Tuesday, October 18, 2005

tales from the brooklyn crypt keeper

Wow, this is some crazy shit. I wonder what the prices for certain organs fetch on the secondary market? Spleen? Gall bladder? Liver? 'Tissue recovery' must be code word for illegal organ monger. such craziness in the world today.
Staten Island Advance
Brooklyn man files suit in body-parts probe
Some Islanders' corpses believed included in emerging scandal
Tuesday, October 18, 2005
By SALLY GOLDENBERG
ADVANCE STAFF WRITER

Shortly after his father died from cancer on May 22, 2003, Vito Bruno brought the urn to the Bay Ridge office where he works. It contained a small plastic bag of dark gray ashes, all that remained of his father, Michael. Or so he thought.

Bruno now believes that some of his father's body parts were pilfered for profit in an emerging scandal -- which is said to include the bodies of some Staten Islanders -- that the Brooklyn district attorney's office is investigating.

"This is some real hideous, medieval stuff," Bruno, a 49-year-old concert producer, said after a news conference yesterday in the Brooklyn office of his attorney, Sanford Rubenstein. Bruno filed the first lawsuit in the widespread investigation yesterday in Brooklyn Supreme Court. A source close to the investigation has said parts from at least 100 bodies, including some from Staten Island, were stolen and sold without families' consent, and roughly 40 victimized relatives have been identified.

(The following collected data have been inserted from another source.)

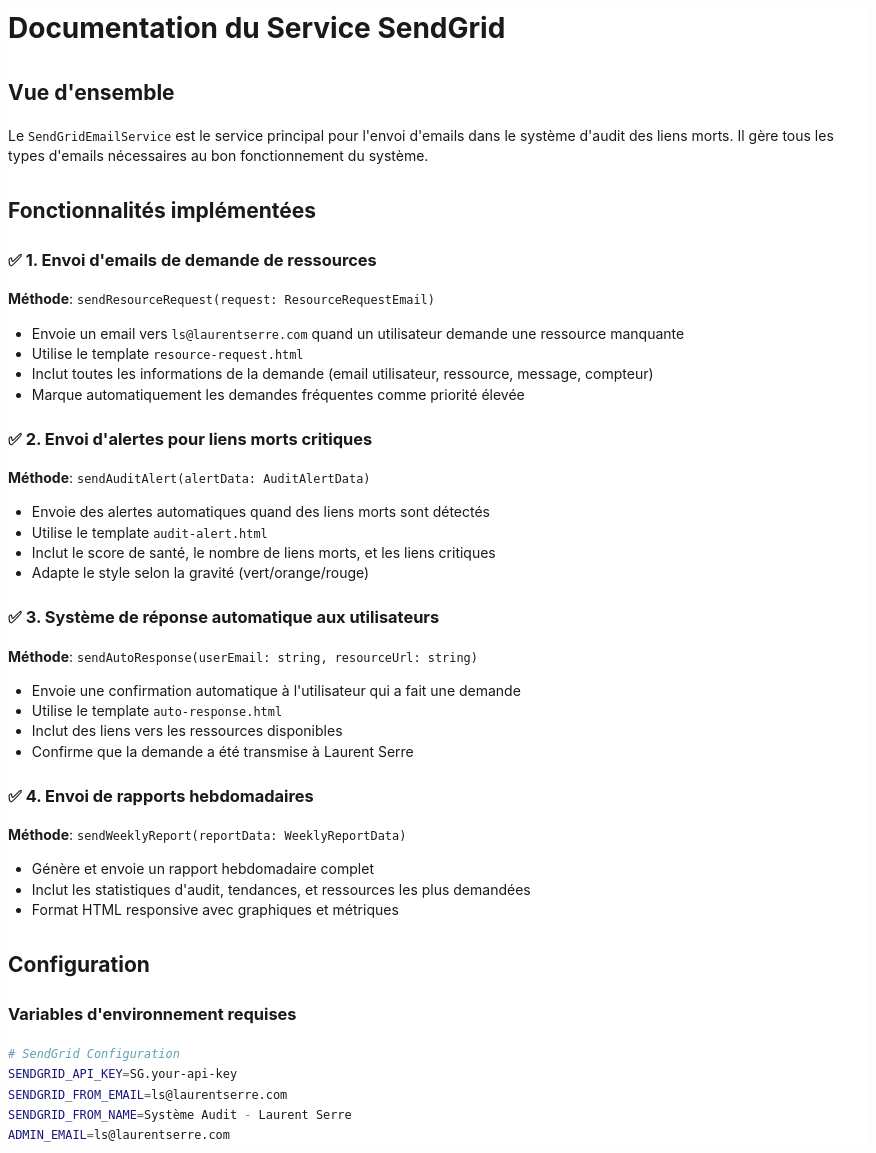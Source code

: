 # Documentation du Service SendGrid

## Vue d'ensemble

Le `SendGridEmailService` est le service principal pour l'envoi d'emails dans le système d'audit des liens morts. Il gère tous les types d'emails nécessaires au bon fonctionnement du système.

## Fonctionnalités implémentées

### ✅ 1. Envoi d'emails de demande de ressources

**Méthode**: `sendResourceRequest(request: ResourceRequestEmail)`

- Envoie un email vers `ls@laurentserre.com` quand un utilisateur demande une ressource manquante
- Utilise le template `resource-request.html`
- Inclut toutes les informations de la demande (email utilisateur, ressource, message, compteur)
- Marque automatiquement les demandes fréquentes comme priorité élevée

### ✅ 2. Envoi d'alertes pour liens morts critiques

**Méthode**: `sendAuditAlert(alertData: AuditAlertData)`

- Envoie des alertes automatiques quand des liens morts sont détectés
- Utilise le template `audit-alert.html`
- Inclut le score de santé, le nombre de liens morts, et les liens critiques
- Adapte le style selon la gravité (vert/orange/rouge)

### ✅ 3. Système de réponse automatique aux utilisateurs

**Méthode**: `sendAutoResponse(userEmail: string, resourceUrl: string)`

- Envoie une confirmation automatique à l'utilisateur qui a fait une demande
- Utilise le template `auto-response.html`
- Inclut des liens vers les ressources disponibles
- Confirme que la demande a été transmise à Laurent Serre

### ✅ 4. Envoi de rapports hebdomadaires

**Méthode**: `sendWeeklyReport(reportData: WeeklyReportData)`

- Génère et envoie un rapport hebdomadaire complet
- Inclut les statistiques d'audit, tendances, et ressources les plus demandées
- Format HTML responsive avec graphiques et métriques

## Configuration

### Variables d'environnement requises

```bash
# SendGrid Configuration
SENDGRID_API_KEY=SG.your-api-key
SENDGRID_FROM_EMAIL=ls@laurentserre.com
SENDGRID_FROM_NAME=Système Audit - Laurent Serre
ADMIN_EMAIL=ls@laurentserre.com
```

"We're not even halfway there yet," the source said, adding that exhumations are imminent. Bruno was still grieving the loss of his 75-year-old father, he said, when investigators from the NYPD's Major Crimes unit arrived at his Borough Park home last week to tell him that his dad's body parts allegedly were sold for profit to a tissue-harvesting company in New Jersey. Bruno said he never gave consent for the procedure, his signature was forged and the cause of his father's death was switched on paperwork to a heart attack.

"I just sat there in absolute stunned disbelief that this could actually happen in this day and age," he said. Bruno's suit names the English Brothers Funeral Home in Brooklyn, a New Jersey tissue-recovery firm and the two men alleged to have orchestrated the plot: Rosebank resident Joseph Nicelli, 49, and New Jersey resident Michael Mastromarino, 42, who runs Biomedical Tissue Recovery Ltd. in Fort Lee.